It’s a funny thing: originally it was something I happened to implement over the Christmas holiday at first. Actually I talked to somebody before Christmas and he was saying that "There is the Hadoop and it’s really awesome" and I was saying that "Map/Reduce is really simple and especially with some language like Erlang it’s something that you can implement in just a couple of weeks." Disco came to being in a couple of weeks and after that it has been just debugging for the next years. But seriously, the first version it’s maybe a couple of thousands of lines of code. Of course, the devil's in the details and the fact that once you start having more and more data how do you deal with the fact that more machines and more data and that’s what sets Disco apart from many different Map/Reduce systems in existence nowadays.
One thing is that people really like Python and of course you can use Python with Hadoop as well, but on the other hand, it’s not like a first-class citizen. There are certain things that you can do with Python, but it’s not like Python would be in the central place of the universe. With Disco the idea is that Erlang just stays there in the background just taking care of the nasty stuff which is the distribution and fault tolerance.
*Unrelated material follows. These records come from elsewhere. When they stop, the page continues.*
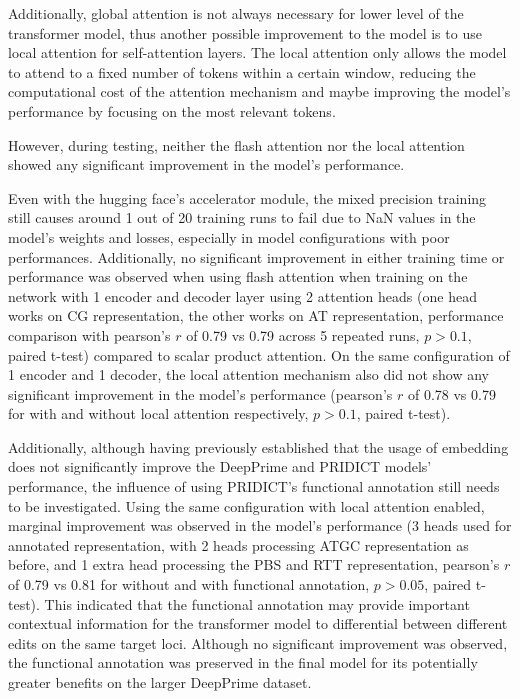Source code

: Additionally, global attention is not always necessary for lower level of the transformer model\cite{raeTransformersNeedDeep2020}, thus another 
possible improvement to the model is to use local attention for self-attention layers. The local attention only allows the model to attend to a fixed number of tokens within a certain window, reducing the computational cost of the attention mechanism and maybe improving the model's performance by focusing on the most relevant tokens.

However, during testing, neither the flash attention nor the local attention showed any significant improvement in the model's performance.

Even with the hugging face's accelerator module, the mixed precision training still causes around 1 out of 20 training runs to fail due to NaN values in the model's weights and losses, especially in model configurations with poor performances. Additionally, no significant improvement in either training time or performance was observed when using flash attention when training on the network with 1 encoder and decoder layer using 2 attention heads (one head works on CG representation, the other works on AT representation, performance comparison with pearson's $r$ of 0.79 vs 0.79 across 5 repeated runs, $p>0.1$, paired t-test) compared to scalar product attention. On the same configuration of 1 encoder and 1 decoder, the local attention mechanism also did not show any significant improvement in the model's performance (pearson's $r$ of 0.78 vs 0.79 for with and without local attention respectively, $p>0.1$, paired t-test).

Additionally, although having previously established that the usage of embedding does not significantly improve the DeepPrime and PRIDICT models' performance, the influence of using PRIDICT's functional annotation still needs to be investigated. Using the same configuration with local attention enabled, marginal improvement was observed in the model's performance (3 heads used for annotated representation, with 2 heads processing ATGC representation as before, and 1 extra head processing the PBS and RTT representation, pearson's $r$ of 0.79 vs 0.81 for without and with functional annotation, $p>0.05$, paired t-test). This indicated that the functional annotation may provide important contextual information for the transformer model to differential between different edits on the same target loci. Although no significant improvement was observed, the functional annotation was preserved in the final model for its potentially greater benefits on the larger DeepPrime dataset.

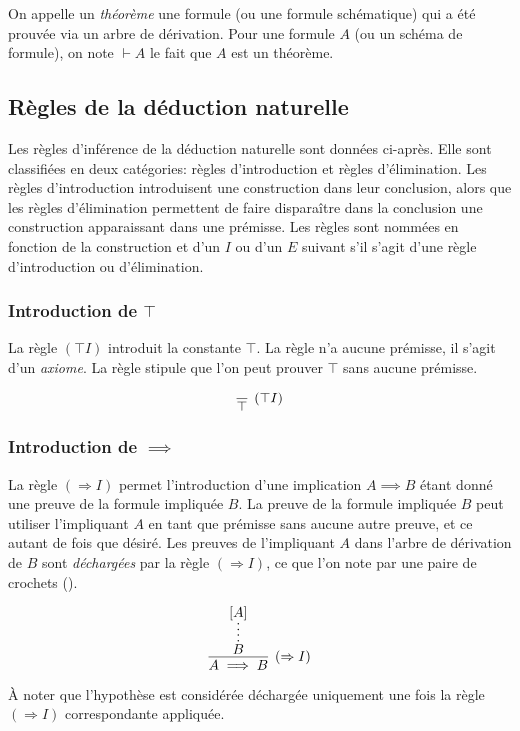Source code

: On appelle un \og \textit{théorème} \fg{} une formule (ou une formule schématique) qui a été prouvée via un arbre de dérivation.
Pour une formule $A$ (ou un schéma de formule), on note $\vdash A$ le fait que $A$ est un théorème.

\subsection{Règles de la déduction naturelle}

Les règles d'inférence de la déduction naturelle sont données ci-après.
Elle sont classifiées en deux catégories: règles d'introduction et règles d'élimination.
Les règles d'introduction introduisent une construction dans leur conclusion,
alors que les règles d'élimination permettent de faire disparaître dans la conclusion une construction apparaissant dans une prémisse.
Les règles sont nommées en fonction de la construction et d'un $I$ ou d'un $E$ suivant s'il s'agit d'une règle d'introduction ou d'élimination.

\subsubsection{Introduction de $\top$}

La règle $({\top}I)$ introduit la constante $\top$.
La règle n'a aucune prémisse, il s'agit d'un \textit{axiome}.
La règle stipule que l'on peut prouver $\top$ sans aucune prémisse.

\[
\infer[({\top}I)]{\top}{}
\]

\subsubsection{Introduction de $\implies$}

La règle $({\Rightarrow{}}I)$ permet l'introduction d'une implication $A \implies B$ étant donné une preuve de la formule impliquée $B$.
La preuve de la formule impliquée $B$ peut utiliser l'impliquant $A$ en tant que prémisse sans aucune autre preuve, et ce autant de fois que désiré.
Les preuves de l'impliquant $A$ dans l'arbre de dérivation de $B$ sont \og \textit{déchargées} \fg{} par la règle $({\Rightarrow{}}I)$, ce que l'on note par une paire de crochets (\og [ \fg{} et \og ] \fg{}).

\[
\infer[({\Rightarrow{}}I)]{A \implies B}{\infer*{B}{[A]}}
\]

À noter que l'hypothèse est considérée déchargée uniquement une fois la règle $({\Rightarrow{}}I)$ correspondante appliquée.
It used to be so that you can do everything else in Python, so in that sense we wanted to really emphasize the productivity part. Also, another thing that we have seen is that when you have data and especially when you have real world data, you really don’t know what’s going on there and what’s in the data. So what you need to be able to do is that you need some approach that is extremely flexible, so you can first look at the data and to realize that "It looks like this" and then you know this is ok.
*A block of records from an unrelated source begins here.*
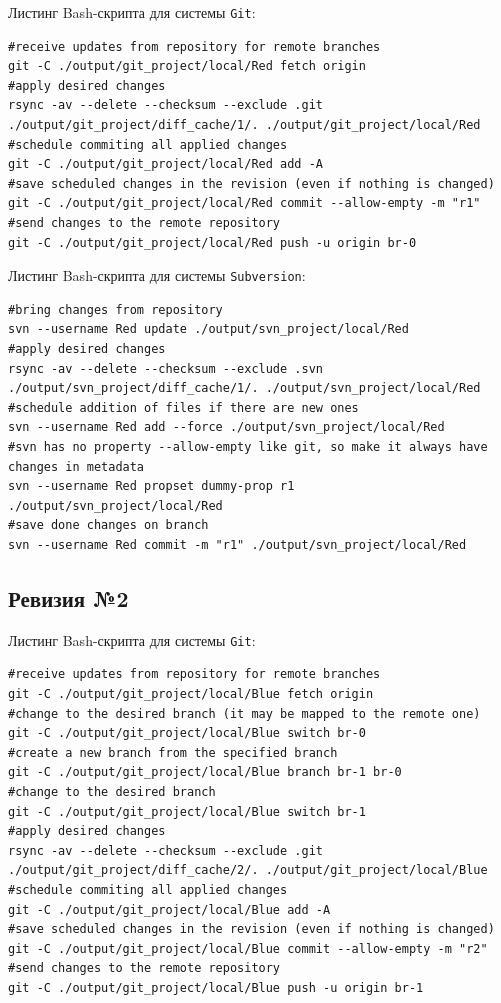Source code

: Листинг Bash-скрипта для системы \texttt{Git}:
\begin{lstlisting}
#receive updates from repository for remote branches
git -C ./output/git_project/local/Red fetch origin
#apply desired changes
rsync -av --delete --checksum --exclude .git ./output/git_project/diff_cache/1/. ./output/git_project/local/Red
#schedule commiting all applied changes
git -C ./output/git_project/local/Red add -A
#save scheduled changes in the revision (even if nothing is changed)
git -C ./output/git_project/local/Red commit --allow-empty -m "r1"
#send changes to the remote repository
git -C ./output/git_project/local/Red push -u origin br-0
\end{lstlisting}

Листинг Bash-скрипта для системы \texttt{Subversion}:
\begin{lstlisting}
#bring changes from repository
svn --username Red update ./output/svn_project/local/Red
#apply desired changes
rsync -av --delete --checksum --exclude .svn ./output/svn_project/diff_cache/1/. ./output/svn_project/local/Red
#schedule addition of files if there are new ones
svn --username Red add --force ./output/svn_project/local/Red
#svn has no property --allow-empty like git, so make it always have changes in metadata
svn --username Red propset dummy-prop r1 ./output/svn_project/local/Red
#save done changes on branch
svn --username Red commit -m "r1" ./output/svn_project/local/Red
\end{lstlisting}


\subsection{Ревизия №2}

Листинг Bash-скрипта для системы \texttt{Git}:
\begin{lstlisting}
#receive updates from repository for remote branches
git -C ./output/git_project/local/Blue fetch origin
#change to the desired branch (it may be mapped to the remote one)
git -C ./output/git_project/local/Blue switch br-0
#create a new branch from the specified branch
git -C ./output/git_project/local/Blue branch br-1 br-0
#change to the desired branch
git -C ./output/git_project/local/Blue switch br-1
#apply desired changes
rsync -av --delete --checksum --exclude .git ./output/git_project/diff_cache/2/. ./output/git_project/local/Blue
#schedule commiting all applied changes
git -C ./output/git_project/local/Blue add -A
#save scheduled changes in the revision (even if nothing is changed)
git -C ./output/git_project/local/Blue commit --allow-empty -m "r2"
#send changes to the remote repository
git -C ./output/git_project/local/Blue push -u origin br-1
\end{lstlisting}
There are certain rough edges and outliers and so forth and you need to handle them and all this needs to happen in a really flexible manner. Otherwise, you will end up spending lots of time building a huge piece of code that just tries to somehow model the funny things that are happening in the real world, and that’s why we felt that having that flexibility is really important. I think that was a wise decision that we made at that time.
Often people think that Map/Reduce is a silver bullet that solves everything. Of course, what happens in practice is that you have this full stack of things. It’s just Map/Reduce in itself is just one part of the stack. Disco used to be like a thin Map/Reduce layer and providing the basic distribution and fault tolerance. Now, over time our needs have grown and the datasets have grown and we have more machines and so forth and of course, the community has given input. So what we have done is that we have kept adding layers basically below and above the Map/Reduce layer. Basically, what Disco is nowadays is that you have the storage layer that takes care of storing data, making it persistent, typically people have log files, so you have production systems that produce log files every day and you want to ingest them in your system, in your Map/Reduce cluster and you want to store them somewhere so that they are always available for analytics.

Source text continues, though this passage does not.